## What you should do
Include in the reply only the lines from the start of the data below through the line containing "## Prerequisites", reproduced exactly and with no pictures.

## Task inputs
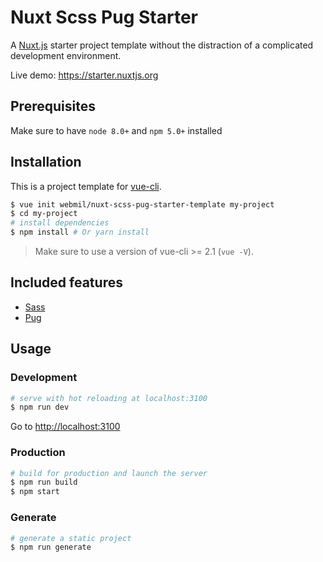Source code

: # Nuxt Scss Pug Starter

A [Nuxt.js](https://github.com/nuxt/nuxt.js) starter project template without the distraction of a complicated development environment.

Live demo: https://starter.nuxtjs.org

## Prerequisites

Make sure to have `node 8.0+` and `npm 5.0+` installed

## Installation

This is a project template for [vue-cli](https://github.com/vuejs/vue-cli).

``` bash
$ vue init webmil/nuxt-scss-pug-starter-template my-project
$ cd my-project                     
# install dependencies
$ npm install # Or yarn install
```

> Make sure to use a version of vue-cli >= 2.1 (`vue -V`).

## Included features

* [Sass](http://sass-lang.com/)
* [Pug](https://pugjs.org/)

## Usage

### Development

``` bash
# serve with hot reloading at localhost:3100
$ npm run dev
```

Go to [http://localhost:3100](http://localhost:3100)

### Production

``` bash
# build for production and launch the server
$ npm run build
$ npm start
```

### Generate

``` bash
# generate a static project
$ npm run generate
```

## Answer area
Source code

: # Nuxt Scss Pug Starter

A [Nuxt.js](https://github.com/nuxt/nuxt.js) starter project template without the distraction of a complicated development environment.

Live demo: https://starter.nuxtjs.org

## Prerequisites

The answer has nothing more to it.